Durin‘s immune system leaves a bit to be desired.

Durin’s track record has left no desire unfulfilled.

When you first look at Durin, your mind says “sturdy.” There’s that head like a potato, cheeky and plump. There’s the smile that never wanders far and always comes back in time for dinner. And rippling up and down his spine, the spark of the divine, a durable magic that expresses itself from the ease of his eyebrows to his talkative tail.

But then he turns, and behind the cheery cheeks is a slip of a cat, big heart in a humble body. There’s no butter on the baked potato, no extra layers under his sweater. Those earnest eyes have seen more than they say. He’s puffed and chuffed by your soft touch because he remembers snuffling the hard ground.

And then you remember that Durin is very, very fortunate to be here.

For Durin has endured days like stones, and winters without feasts.
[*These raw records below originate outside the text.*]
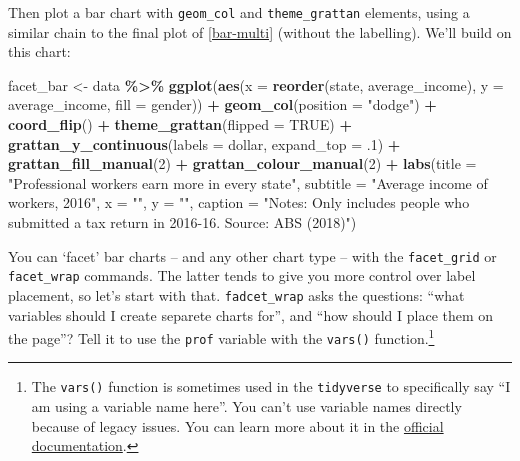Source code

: \documentclass[
]{book}
\newenvironment{Shaded}{\begin{snugshade}}{\end{snugshade}}
\newcommand{\DataTypeTok}[1]{\textcolor[rgb]{0.13,0.29,0.53}{#1}}
\newcommand{\DecValTok}[1]{\textcolor[rgb]{0.00,0.00,0.81}{#1}}
\newcommand{\FloatTok}[1]{\textcolor[rgb]{0.00,0.00,0.81}{#1}}
\newcommand{\KeywordTok}[1]{\textcolor[rgb]{0.13,0.29,0.53}{\textbf{#1}}}
\newcommand{\NormalTok}[1]{#1}
\newcommand{\OperatorTok}[1]{\textcolor[rgb]{0.81,0.36,0.00}{\textbf{#1}}}
\newcommand{\OtherTok}[1]{\textcolor[rgb]{0.56,0.35,0.01}{#1}}
\newcommand{\StringTok}[1]{\textcolor[rgb]{0.31,0.60,0.02}{#1}}
\begin{document}
Then plot a bar chart with \texttt{geom\_col} and \texttt{theme\_grattan} elements, using a similar chain to the final plot of \ref{bar-multi} (without the labelling). We'll build on this chart:

\begin{Shaded}
\begin{Highlighting}[]
\NormalTok{facet\_bar \textless{}{-}}\StringTok{ }\NormalTok{data }\OperatorTok{\%\textgreater{}\%}\StringTok{ }
\StringTok{  }\KeywordTok{ggplot}\NormalTok{(}\KeywordTok{aes}\NormalTok{(}\DataTypeTok{x =} \KeywordTok{reorder}\NormalTok{(state, average\_income),}
             \DataTypeTok{y =}\NormalTok{ average\_income,}
             \DataTypeTok{fill =}\NormalTok{ gender)) }\OperatorTok{+}\StringTok{ }
\StringTok{  }\KeywordTok{geom\_col}\NormalTok{(}\DataTypeTok{position =} \StringTok{"dodge"}\NormalTok{) }\OperatorTok{+}\StringTok{ }
\StringTok{  }\KeywordTok{coord\_flip}\NormalTok{() }\OperatorTok{+}\StringTok{ }
\StringTok{  }\KeywordTok{theme\_grattan}\NormalTok{(}\DataTypeTok{flipped =} \OtherTok{TRUE}\NormalTok{) }\OperatorTok{+}\StringTok{ }
\StringTok{  }\KeywordTok{grattan\_y\_continuous}\NormalTok{(}\DataTypeTok{labels =}\NormalTok{ dollar, }
                       \DataTypeTok{expand\_top =} \FloatTok{.1}\NormalTok{) }\OperatorTok{+}\StringTok{ }
\StringTok{  }\KeywordTok{grattan\_fill\_manual}\NormalTok{(}\DecValTok{2}\NormalTok{) }\OperatorTok{+}\StringTok{ }
\StringTok{  }\KeywordTok{grattan\_colour\_manual}\NormalTok{(}\DecValTok{2}\NormalTok{) }\OperatorTok{+}\StringTok{ }
\StringTok{  }\KeywordTok{labs}\NormalTok{(}\DataTypeTok{title =} \StringTok{"Professional workers earn more in every state"}\NormalTok{,}
       \DataTypeTok{subtitle =} \StringTok{"Average income of workers, 2016"}\NormalTok{,}
       \DataTypeTok{x =} \StringTok{""}\NormalTok{,}
       \DataTypeTok{y =} \StringTok{""}\NormalTok{,}
       \DataTypeTok{caption =} \StringTok{"Notes: Only includes people who submitted a tax return in 2016{-}16. Source: ABS (2018)"}\NormalTok{)}
\end{Highlighting}
\end{Shaded}

You can `facet' bar charts -- and any other chart type -- with the \texttt{facet\_grid} or \texttt{facet\_wrap} commands. The latter tends to give you more control over label placement, so let's start with that. \texttt{fadcet\_wrap} asks the questions: ``what variables should I create separete charts for'', and ``how should I place them on the page''? Tell it to use the \texttt{prof} variable with the \texttt{vars()} function.\footnote{The \texttt{vars()} function is sometimes used in the \texttt{tidyverse} to specifically say ``I am using a variable name here''. You can't use variable names directly because of legacy issues. You can learn more about it in the \href{https://ggplot2.tidyverse.org/reference/facet_wrap.html}{official documentation}.}
\end{document}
There was a day in Durin’s past when he developed FIV. Spread exclusively through bodily fluids, feline immunodeficiency virus is generally the province of puckish thugs, unneutered hoodlums who chomp each other like cheese sticks on the feral side of town. (Durin tells me this is two blocks east of “the cheatin’ side of town,” a half mile from Old Town Road.) If Bad, Bad Leroy Brown had been feline, he would have been FIV+.

But Durin is a good, good little spud.

And sometimes bad days happen to good cats.

There was a day in Durin’s past when he entered the veil of the virus. If FIV is an inconvenience, a retrovirus that wreaks little havoc, FeLV (feline leukemia virus) is an iron giant, a gnashing, smashing machine that scallops sweet potatoes. FeLV keeps its secrets, as some cats thrive for years while others succumb quickly. FeLV shares itself like spray-cheese, spread between cats as friendly as French fries in the same pouch. FeLV stops the music at most shelters, where a positive test is a catastrophic failure, leading to the end of all beginnings.

But Durin is a winning beginning.

And sometimes endings happen at the center of the story.

There was a day when Durin’s goodness got up close and personal with grief. To mourn, one must have loved, and we have no doubt that Durin knew kindness in his days before. But love is meant to be durable, and every cat’s dream is a night light that will stay on. We aspire not to judge, for we can never know how life rolls and roasts another soul. Whatever the reason, Durin’s people went up in smoke.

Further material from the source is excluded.